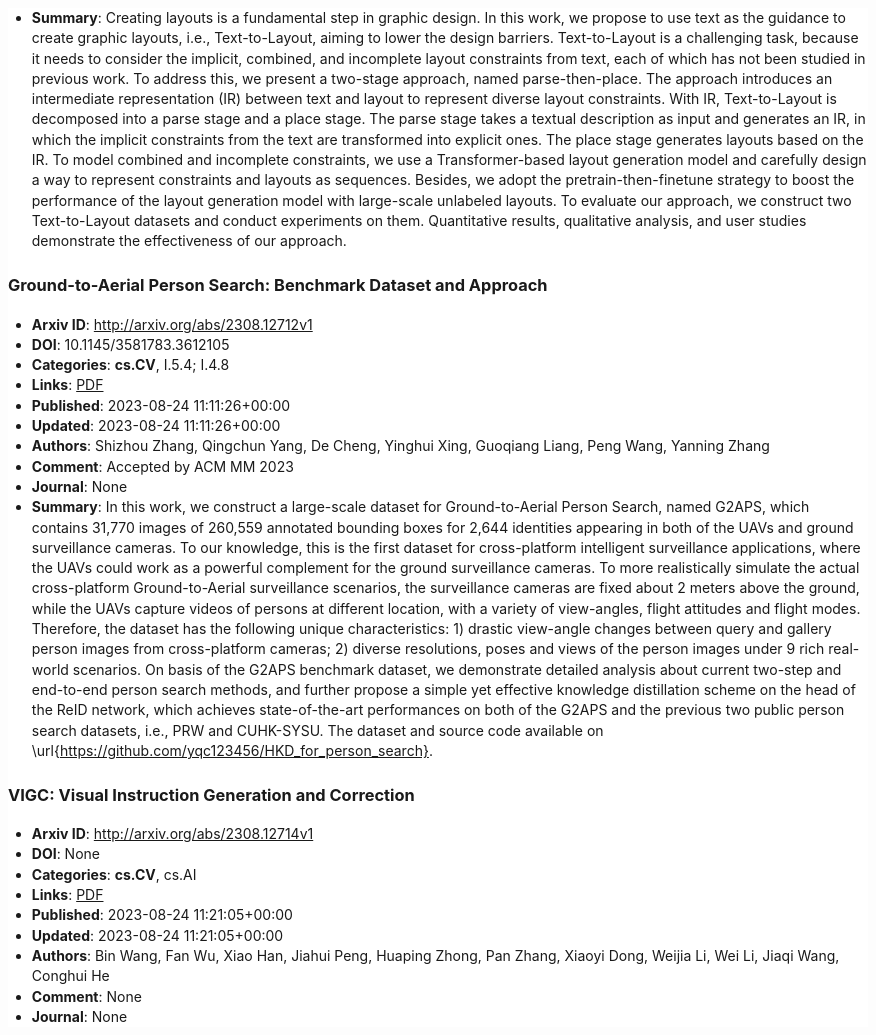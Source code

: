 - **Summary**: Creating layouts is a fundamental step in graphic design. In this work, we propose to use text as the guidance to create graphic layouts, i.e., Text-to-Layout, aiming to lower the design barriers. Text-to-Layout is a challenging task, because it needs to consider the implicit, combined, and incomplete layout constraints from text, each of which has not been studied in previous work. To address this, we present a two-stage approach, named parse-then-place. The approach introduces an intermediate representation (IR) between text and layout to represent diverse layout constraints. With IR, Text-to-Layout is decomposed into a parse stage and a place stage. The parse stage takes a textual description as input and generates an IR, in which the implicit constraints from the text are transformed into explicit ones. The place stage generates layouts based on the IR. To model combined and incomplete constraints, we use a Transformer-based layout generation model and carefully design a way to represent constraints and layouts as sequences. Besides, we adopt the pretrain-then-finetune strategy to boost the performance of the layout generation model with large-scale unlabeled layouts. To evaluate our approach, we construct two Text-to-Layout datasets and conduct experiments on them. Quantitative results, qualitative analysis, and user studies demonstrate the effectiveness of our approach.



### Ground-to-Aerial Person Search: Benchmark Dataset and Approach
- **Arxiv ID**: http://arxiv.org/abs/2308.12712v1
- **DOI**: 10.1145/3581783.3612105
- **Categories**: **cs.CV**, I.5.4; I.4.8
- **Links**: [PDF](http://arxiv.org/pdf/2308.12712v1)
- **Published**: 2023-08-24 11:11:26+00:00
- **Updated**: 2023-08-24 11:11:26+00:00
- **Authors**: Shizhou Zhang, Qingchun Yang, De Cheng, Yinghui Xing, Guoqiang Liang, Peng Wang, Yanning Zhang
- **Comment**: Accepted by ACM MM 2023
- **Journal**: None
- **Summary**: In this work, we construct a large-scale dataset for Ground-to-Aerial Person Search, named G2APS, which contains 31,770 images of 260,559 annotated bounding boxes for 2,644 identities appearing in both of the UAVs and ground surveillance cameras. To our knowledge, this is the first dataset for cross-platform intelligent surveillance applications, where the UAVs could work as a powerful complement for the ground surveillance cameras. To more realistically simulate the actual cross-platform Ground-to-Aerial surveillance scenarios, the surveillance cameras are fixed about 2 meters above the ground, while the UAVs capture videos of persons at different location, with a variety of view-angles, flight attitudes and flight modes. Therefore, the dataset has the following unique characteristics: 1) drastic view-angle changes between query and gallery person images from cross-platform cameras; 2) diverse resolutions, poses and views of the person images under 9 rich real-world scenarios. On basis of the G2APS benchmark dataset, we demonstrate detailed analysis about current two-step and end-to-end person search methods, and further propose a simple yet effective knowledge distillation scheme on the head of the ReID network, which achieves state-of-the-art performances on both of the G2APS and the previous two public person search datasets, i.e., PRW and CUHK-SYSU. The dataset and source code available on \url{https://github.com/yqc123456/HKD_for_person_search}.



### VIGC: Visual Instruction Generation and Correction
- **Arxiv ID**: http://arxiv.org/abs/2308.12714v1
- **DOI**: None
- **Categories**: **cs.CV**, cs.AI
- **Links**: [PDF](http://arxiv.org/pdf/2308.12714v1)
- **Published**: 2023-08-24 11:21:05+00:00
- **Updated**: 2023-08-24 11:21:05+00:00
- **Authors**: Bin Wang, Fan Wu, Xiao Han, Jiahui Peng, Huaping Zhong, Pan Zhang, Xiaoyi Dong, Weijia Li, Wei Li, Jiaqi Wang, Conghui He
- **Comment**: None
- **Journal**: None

=== Your task ===
Output the entries verbatim, skipping images.

=== Completed exercise ===
Source code

: - **Summary**: Creating layouts is a fundamental step in graphic design. In this work, we propose to use text as the guidance to create graphic layouts, i.e., Text-to-Layout, aiming to lower the design barriers. Text-to-Layout is a challenging task, because it needs to consider the implicit, combined, and incomplete layout constraints from text, each of which has not been studied in previous work. To address this, we present a two-stage approach, named parse-then-place. The approach introduces an intermediate representation (IR) between text and layout to represent diverse layout constraints. With IR, Text-to-Layout is decomposed into a parse stage and a place stage. The parse stage takes a textual description as input and generates an IR, in which the implicit constraints from the text are transformed into explicit ones. The place stage generates layouts based on the IR. To model combined and incomplete constraints, we use a Transformer-based layout generation model and carefully design a way to represent constraints and layouts as sequences. Besides, we adopt the pretrain-then-finetune strategy to boost the performance of the layout generation model with large-scale unlabeled layouts. To evaluate our approach, we construct two Text-to-Layout datasets and conduct experiments on them. Quantitative results, qualitative analysis, and user studies demonstrate the effectiveness of our approach.



### Ground-to-Aerial Person Search: Benchmark Dataset and Approach
- **Arxiv ID**: http://arxiv.org/abs/2308.12712v1
- **DOI**: 10.1145/3581783.3612105
- **Categories**: **cs.CV**, I.5.4; I.4.8
- **Links**: [PDF](http://arxiv.org/pdf/2308.12712v1)
- **Published**: 2023-08-24 11:11:26+00:00
- **Updated**: 2023-08-24 11:11:26+00:00
- **Authors**: Shizhou Zhang, Qingchun Yang, De Cheng, Yinghui Xing, Guoqiang Liang, Peng Wang, Yanning Zhang
- **Comment**: Accepted by ACM MM 2023
- **Journal**: None
- **Summary**: In this work, we construct a large-scale dataset for Ground-to-Aerial Person Search, named G2APS, which contains 31,770 images of 260,559 annotated bounding boxes for 2,644 identities appearing in both of the UAVs and ground surveillance cameras. To our knowledge, this is the first dataset for cross-platform intelligent surveillance applications, where the UAVs could work as a powerful complement for the ground surveillance cameras. To more realistically simulate the actual cross-platform Ground-to-Aerial surveillance scenarios, the surveillance cameras are fixed about 2 meters above the ground, while the UAVs capture videos of persons at different location, with a variety of view-angles, flight attitudes and flight modes. Therefore, the dataset has the following unique characteristics: 1) drastic view-angle changes between query and gallery person images from cross-platform cameras; 2) diverse resolutions, poses and views of the person images under 9 rich real-world scenarios. On basis of the G2APS benchmark dataset, we demonstrate detailed analysis about current two-step and end-to-end person search methods, and further propose a simple yet effective knowledge distillation scheme on the head of the ReID network, which achieves state-of-the-art performances on both of the G2APS and the previous two public person search datasets, i.e., PRW and CUHK-SYSU. The dataset and source code available on \url{https://github.com/yqc123456/HKD_for_person_search}.



### VIGC: Visual Instruction Generation and Correction
- **Arxiv ID**: http://arxiv.org/abs/2308.12714v1
- **DOI**: None
- **Categories**: **cs.CV**, cs.AI
- **Links**: [PDF](http://arxiv.org/pdf/2308.12714v1)
- **Published**: 2023-08-24 11:21:05+00:00
- **Updated**: 2023-08-24 11:21:05+00:00
- **Authors**: Bin Wang, Fan Wu, Xiao Han, Jiahui Peng, Huaping Zhong, Pan Zhang, Xiaoyi Dong, Weijia Li, Wei Li, Jiaqi Wang, Conghui He
- **Comment**: None
- **Journal**: None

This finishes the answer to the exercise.